It is interesting to note that the site linked below documents 8 types of ice formation. Atmospheric pressures and method of cooling determine how and if these types form and in what relationship (or order) they develop next to other types.

http://www.benbest.com/cryonics/iceform.gif

The container suggested in the question would alter the atmospheric pressures as the temperature dropped which would change the progression based on how quickly the temperature was dropping and other factors.

It would have to be a robust container since at -7.6 degrees Fahrenheit, ice can exert pressures of ~40,000 lbs. per square inch without melting. The conclusion I offered is that if water that is freezing is unable to expand, it remains a liquid.

See also, "vitrification".

Another answer would be that it actually never technically freezes so the question as asked negates the possibility of a solid answer. (Pun intended.)

The confusing part is that you are assuming the freezing temperature of the water would be constant. As the water began to freeze and expand, the pressure inside the container would increase. The increased pressure would in turn lower the freezing point of the remaining water.

So in the end one of two things would happen:
1. The freezing point would be lowered enough that most of the water would just remain liquid.
2. If it was cold enough the water would break the container.

This video illustrates the second container pretty amazingly:
http://www.youtube.com/watch?v=G-Ywwy__pxo

According to Greg Bradburn of newton.dep.anl.gov, he posted that "The answer is -- the water pipes break when the water freezes in them. The freezing point of the water in the sphere would be depressed a small amount so at the standard (atmospheric) pressure freezing point of water the water in the sphere would remain liquid. But, at just a slightly lower temperature it would freeze and the sphere would burst."

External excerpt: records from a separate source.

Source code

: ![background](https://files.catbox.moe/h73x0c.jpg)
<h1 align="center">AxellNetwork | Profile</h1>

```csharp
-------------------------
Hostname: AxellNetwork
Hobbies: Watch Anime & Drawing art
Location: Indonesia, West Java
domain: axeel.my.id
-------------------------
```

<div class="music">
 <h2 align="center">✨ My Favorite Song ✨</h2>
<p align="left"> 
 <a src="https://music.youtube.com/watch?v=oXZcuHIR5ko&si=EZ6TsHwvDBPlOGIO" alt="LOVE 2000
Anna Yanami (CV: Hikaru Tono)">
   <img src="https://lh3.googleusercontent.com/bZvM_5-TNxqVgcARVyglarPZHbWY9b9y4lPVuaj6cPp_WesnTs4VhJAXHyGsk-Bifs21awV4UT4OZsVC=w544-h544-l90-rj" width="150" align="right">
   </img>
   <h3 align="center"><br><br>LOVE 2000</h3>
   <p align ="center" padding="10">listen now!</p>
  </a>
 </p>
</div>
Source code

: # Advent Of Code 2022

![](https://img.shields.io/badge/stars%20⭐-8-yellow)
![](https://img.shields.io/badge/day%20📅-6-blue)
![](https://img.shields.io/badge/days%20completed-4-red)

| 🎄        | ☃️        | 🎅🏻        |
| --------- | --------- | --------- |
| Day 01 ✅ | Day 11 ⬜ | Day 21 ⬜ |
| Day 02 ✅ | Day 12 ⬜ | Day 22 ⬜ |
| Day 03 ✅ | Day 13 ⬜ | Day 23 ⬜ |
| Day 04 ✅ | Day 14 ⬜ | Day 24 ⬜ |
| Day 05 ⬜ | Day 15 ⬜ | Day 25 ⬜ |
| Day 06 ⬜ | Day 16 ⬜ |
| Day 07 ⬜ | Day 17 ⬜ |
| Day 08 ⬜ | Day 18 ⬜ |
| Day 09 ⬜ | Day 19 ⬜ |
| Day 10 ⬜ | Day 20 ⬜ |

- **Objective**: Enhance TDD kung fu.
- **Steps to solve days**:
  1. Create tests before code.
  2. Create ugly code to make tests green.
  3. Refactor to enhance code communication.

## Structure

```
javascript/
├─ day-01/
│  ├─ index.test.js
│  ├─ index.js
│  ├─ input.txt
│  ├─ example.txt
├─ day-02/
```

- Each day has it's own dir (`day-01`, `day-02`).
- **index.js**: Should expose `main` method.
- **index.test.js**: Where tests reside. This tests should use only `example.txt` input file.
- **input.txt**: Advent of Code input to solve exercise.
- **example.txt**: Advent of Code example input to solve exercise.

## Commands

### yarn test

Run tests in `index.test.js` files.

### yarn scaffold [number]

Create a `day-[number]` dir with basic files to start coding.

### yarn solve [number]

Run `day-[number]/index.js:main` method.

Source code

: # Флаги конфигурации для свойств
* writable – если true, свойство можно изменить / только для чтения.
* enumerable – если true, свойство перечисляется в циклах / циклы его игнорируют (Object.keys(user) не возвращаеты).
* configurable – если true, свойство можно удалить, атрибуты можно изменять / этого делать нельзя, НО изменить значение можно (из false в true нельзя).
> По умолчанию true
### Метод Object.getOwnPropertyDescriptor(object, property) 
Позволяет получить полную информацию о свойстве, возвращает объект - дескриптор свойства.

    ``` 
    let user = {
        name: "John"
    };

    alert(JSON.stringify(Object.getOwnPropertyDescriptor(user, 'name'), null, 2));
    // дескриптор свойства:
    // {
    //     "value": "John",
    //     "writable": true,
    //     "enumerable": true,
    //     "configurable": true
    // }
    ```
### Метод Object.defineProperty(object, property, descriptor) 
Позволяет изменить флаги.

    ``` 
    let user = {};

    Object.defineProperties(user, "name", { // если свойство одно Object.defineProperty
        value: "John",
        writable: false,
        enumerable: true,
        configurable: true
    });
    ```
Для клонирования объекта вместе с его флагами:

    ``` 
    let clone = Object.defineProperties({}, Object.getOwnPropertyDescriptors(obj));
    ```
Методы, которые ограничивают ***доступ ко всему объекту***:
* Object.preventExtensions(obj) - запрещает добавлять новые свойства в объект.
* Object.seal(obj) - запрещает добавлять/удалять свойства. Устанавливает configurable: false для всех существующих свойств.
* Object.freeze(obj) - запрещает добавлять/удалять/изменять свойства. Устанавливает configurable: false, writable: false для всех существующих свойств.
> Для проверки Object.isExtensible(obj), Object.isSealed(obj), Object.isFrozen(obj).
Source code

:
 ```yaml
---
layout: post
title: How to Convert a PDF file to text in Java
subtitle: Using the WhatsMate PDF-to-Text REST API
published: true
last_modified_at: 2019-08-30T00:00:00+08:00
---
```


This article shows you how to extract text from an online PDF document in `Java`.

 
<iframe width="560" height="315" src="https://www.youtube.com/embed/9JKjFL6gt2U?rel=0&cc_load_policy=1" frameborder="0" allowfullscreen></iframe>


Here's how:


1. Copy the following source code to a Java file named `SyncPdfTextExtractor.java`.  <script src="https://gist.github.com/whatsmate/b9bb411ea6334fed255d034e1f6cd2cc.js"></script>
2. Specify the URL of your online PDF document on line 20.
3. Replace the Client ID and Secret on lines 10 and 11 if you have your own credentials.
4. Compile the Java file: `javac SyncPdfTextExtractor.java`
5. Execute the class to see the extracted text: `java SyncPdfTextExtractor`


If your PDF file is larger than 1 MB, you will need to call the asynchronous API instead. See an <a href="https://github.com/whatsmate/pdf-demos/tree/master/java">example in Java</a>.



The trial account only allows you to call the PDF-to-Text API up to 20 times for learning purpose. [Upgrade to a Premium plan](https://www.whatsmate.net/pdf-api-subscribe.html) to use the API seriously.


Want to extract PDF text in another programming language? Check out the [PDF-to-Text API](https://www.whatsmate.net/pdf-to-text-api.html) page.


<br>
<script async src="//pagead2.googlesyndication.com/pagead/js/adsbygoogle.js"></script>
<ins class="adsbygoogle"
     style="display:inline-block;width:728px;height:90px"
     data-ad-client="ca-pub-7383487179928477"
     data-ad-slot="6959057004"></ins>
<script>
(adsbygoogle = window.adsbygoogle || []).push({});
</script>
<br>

Truthfully, I don't know. First, you'd need an "ideal" rigid container. If you use steel it will still expand, or it will burst. The amount of pressure exerted by freezing water that is being compressed is unbelievably high. If I had to speculate, I'd say that if you were able to exert enough pressure, and cool the water down at the same time sufficiently, it would freeze. However, it might require a much lower temperature to freeze the water than 0 degrees C.